Reich werden? Das können wir nur in unseren Köpfen

Szenenwechsel, ein paar Jahrhunderte später

7 Uhr morgens. Aus dem Handy meiner Freundin schallt der Samsung Song „The secret only 4 U“. Genervt öffne ich die Augen. Soll ich aufstehen? Soll ich liegen bleiben? Und kann jemand zum Teufel nochmal dieses Handy abschalten?

Neben mir regt sich nichts. Das Lied verstummt von alleine. Trotzdem entscheide ich mich fürs Aufstehen. Auf dem Weg zum Bad rieselt mir noch der Schlafsand aus den Augen. Macht nichts, unter der Dusche werde ich schon zu mir kommen.

Frisch geduscht, startet es sich wesentlich angenehmer in den Tag. Aus dem Kühlschrank nehme ich mir einen leckeren Joghurt. Zusammen mit einem Glas frisch gepresstem Orangensaft der perfekte Start in den Tag.

Wie sich die Zeiten doch ändern …

 

Reich werden?

In einem der reichsten Länder der Erde, in der fortschrittlichsten Zeit, die die Welt je gesehen hat, schaffen wir es nicht, glücklich zu werden.

Wir wollen immer mehr. Ein gewöhnliches Leben reicht uns nicht. Wir wollen etwas Besonderes sein. Besser als die anderen …

Wir wollen Reichtum.

Unseren „Erfolg“ zeigen wir, indem wir ein größeres Haus, ein schnelleres Auto und die intelligenteren Kinder, als alle anderen haben.

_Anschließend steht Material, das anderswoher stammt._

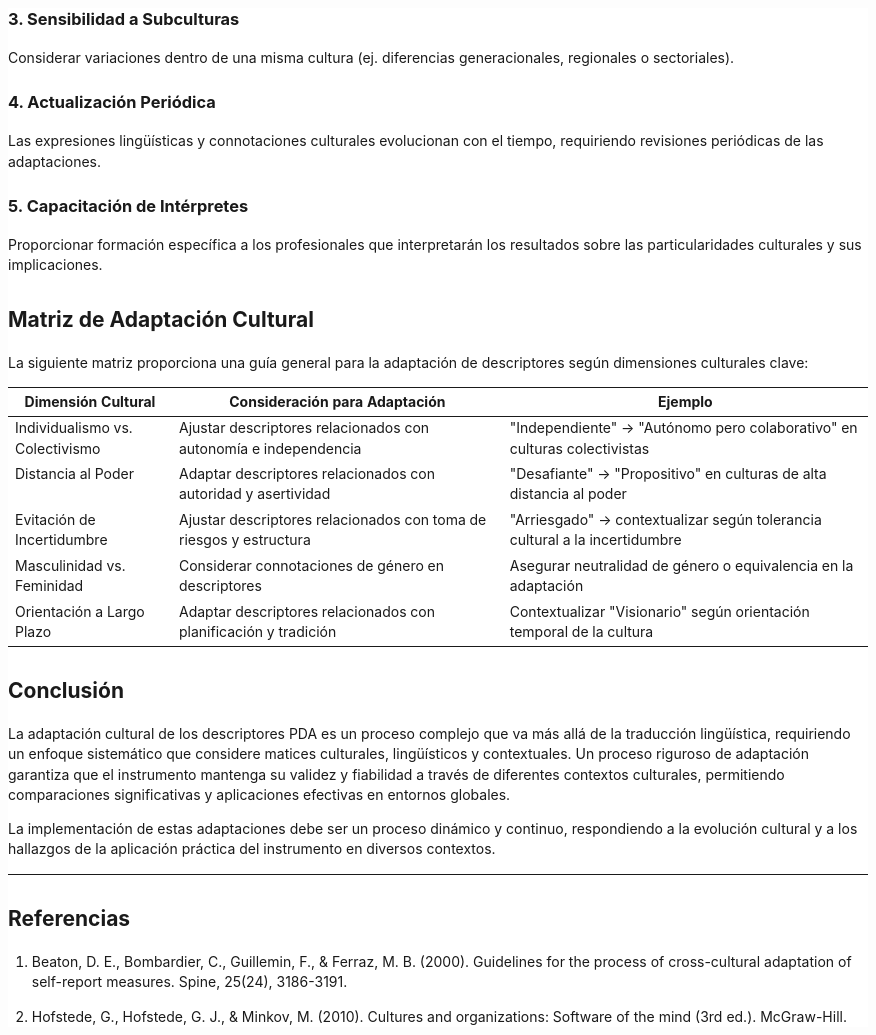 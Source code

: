 ### 3. Sensibilidad a Subculturas

Considerar variaciones dentro de una misma cultura (ej. diferencias generacionales, regionales o sectoriales).

### 4. Actualización Periódica

Las expresiones lingüísticas y connotaciones culturales evolucionan con el tiempo, requiriendo revisiones periódicas de las adaptaciones.

### 5. Capacitación de Intérpretes

Proporcionar formación específica a los profesionales que interpretarán los resultados sobre las particularidades culturales y sus implicaciones.

## Matriz de Adaptación Cultural

La siguiente matriz proporciona una guía general para la adaptación de descriptores según dimensiones culturales clave:

| Dimensión Cultural | Consideración para Adaptación | Ejemplo |
|--------------------|-------------------------------|---------|
| Individualismo vs. Colectivismo | Ajustar descriptores relacionados con autonomía e independencia | "Independiente" → "Autónomo pero colaborativo" en culturas colectivistas |
| Distancia al Poder | Adaptar descriptores relacionados con autoridad y asertividad | "Desafiante" → "Propositivo" en culturas de alta distancia al poder |
| Evitación de Incertidumbre | Ajustar descriptores relacionados con toma de riesgos y estructura | "Arriesgado" → contextualizar según tolerancia cultural a la incertidumbre |
| Masculinidad vs. Feminidad | Considerar connotaciones de género en descriptores | Asegurar neutralidad de género o equivalencia en la adaptación |
| Orientación a Largo Plazo | Adaptar descriptores relacionados con planificación y tradición | Contextualizar "Visionario" según orientación temporal de la cultura |

## Conclusión

La adaptación cultural de los descriptores PDA es un proceso complejo que va más allá de la traducción lingüística, requiriendo un enfoque sistemático que considere matices culturales, lingüísticos y contextuales. Un proceso riguroso de adaptación garantiza que el instrumento mantenga su validez y fiabilidad a través de diferentes contextos culturales, permitiendo comparaciones significativas y aplicaciones efectivas en entornos globales.

La implementación de estas adaptaciones debe ser un proceso dinámico y continuo, respondiendo a la evolución cultural y a los hallazgos de la aplicación práctica del instrumento en diversos contextos.

---

## Referencias

1. Beaton, D. E., Bombardier, C., Guillemin, F., & Ferraz, M. B. (2000). Guidelines for the process of cross-cultural adaptation of self-report measures. Spine, 25(24), 3186-3191.

2. Hofstede, G., Hofstede, G. J., & Minkov, M. (2010). Cultures and organizations: Software of the mind (3rd ed.). McGraw-Hill.

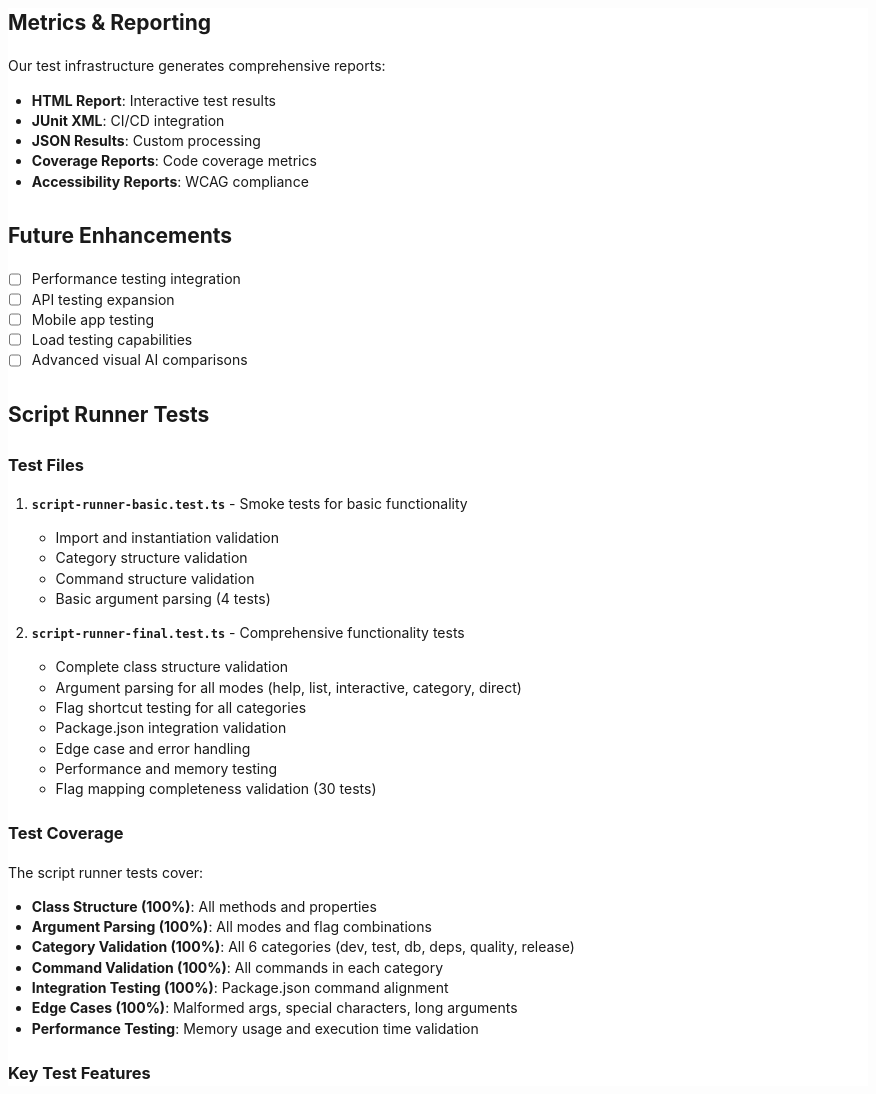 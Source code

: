 ## Metrics & Reporting

Our test infrastructure generates comprehensive reports:

- **HTML Report**: Interactive test results
- **JUnit XML**: CI/CD integration
- **JSON Results**: Custom processing
- **Coverage Reports**: Code coverage metrics
- **Accessibility Reports**: WCAG compliance

## Future Enhancements

- [ ] Performance testing integration
- [ ] API testing expansion
- [ ] Mobile app testing
- [ ] Load testing capabilities
- [ ] Advanced visual AI comparisons

## Script Runner Tests

### Test Files

1. **`script-runner-basic.test.ts`** - Smoke tests for basic functionality

   - Import and instantiation validation
   - Category structure validation
   - Command structure validation
   - Basic argument parsing (4 tests)

2. **`script-runner-final.test.ts`** - Comprehensive functionality tests
   - Complete class structure validation
   - Argument parsing for all modes (help, list, interactive, category, direct)
   - Flag shortcut testing for all categories
   - Package.json integration validation
   - Edge case and error handling
   - Performance and memory testing
   - Flag mapping completeness validation (30 tests)

### Test Coverage

The script runner tests cover:

- **Class Structure (100%)**: All methods and properties
- **Argument Parsing (100%)**: All modes and flag combinations
- **Category Validation (100%)**: All 6 categories (dev, test, db, deps, quality, release)
- **Command Validation (100%)**: All commands in each category
- **Integration Testing (100%)**: Package.json command alignment
- **Edge Cases (100%)**: Malformed args, special characters, long arguments
- **Performance Testing**: Memory usage and execution time validation

### Key Test Features
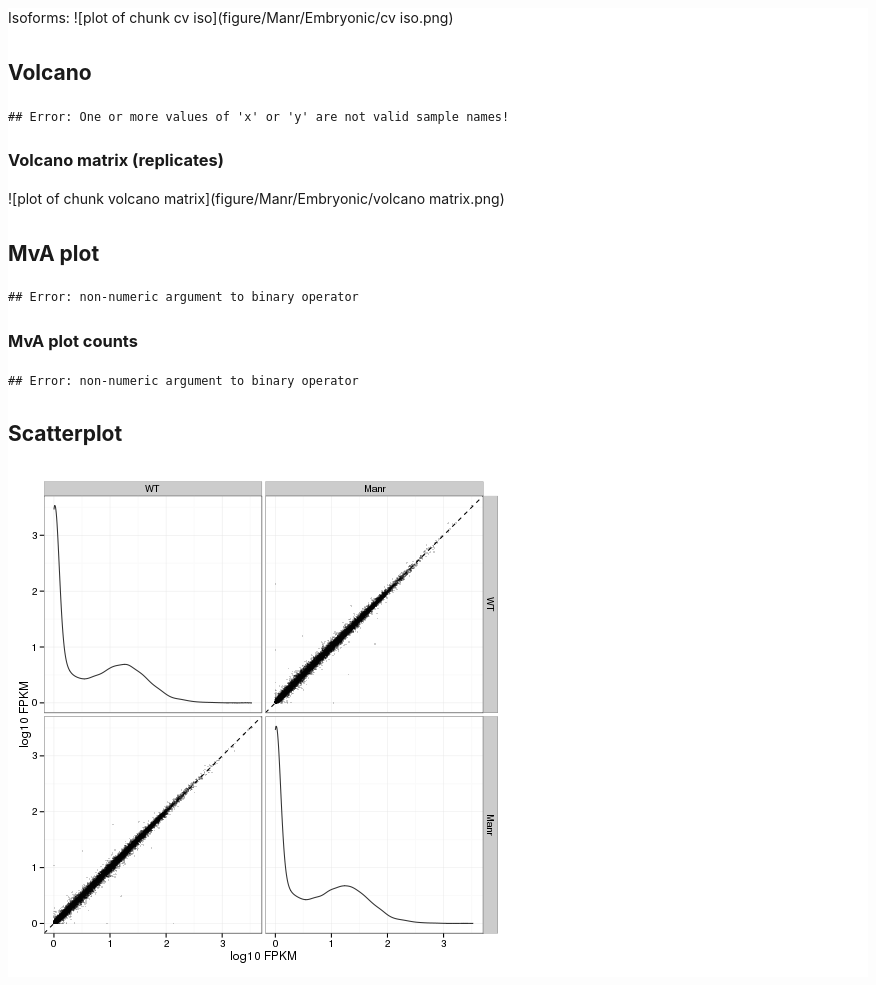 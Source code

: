 
Isoforms: 
![plot of chunk cv iso](figure/Manr/Embryonic/cv iso.png) 

## Volcano

```
## Error: One or more values of 'x' or 'y' are not valid sample names!
```

### Volcano matrix (replicates)

![plot of chunk volcano matrix](figure/Manr/Embryonic/volcano matrix.png) 

## MvA plot

```
## Error: non-numeric argument to binary operator
```
   
### MvA plot counts

```
## Error: non-numeric argument to binary operator
```

## Scatterplot
![plot of chunk scatterplot](figure/Manr/Embryonic/scatterplot.png)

Um unsere Ziele zu erreichen, arbeiten wir hart. Wir stehen früh auf. Wir sind die Ersten, die auf Arbeit erscheinen und die Letzten, die den Arbeitsplatz verlassen. Abends fallen wir erschöpft auf die Couch. Vom Fernsehprogramm bekommen wir kaum noch etwas mit. Ist auch egal, so stumpfsinnig, wie die meisten Sendungen heutzutage sind. Eigentlich eh genau das, was wir brauchen. Anstrengen wollen wir uns jetzt nicht mehr …

… morgen müssen wir wieder früh raus. Die Rate für den nächsten Kredit wartet nicht auf uns.

So geht es Tag für Tag, Woche für Woche, Jahr für Jahr. Unsere Gesundheit leidet zunehmend. Genießen können wir unser Leben kaum noch. Zeit für unsere Familie? Sonntags vielleicht, aber da sind wir mit dem auch Kopf woanders.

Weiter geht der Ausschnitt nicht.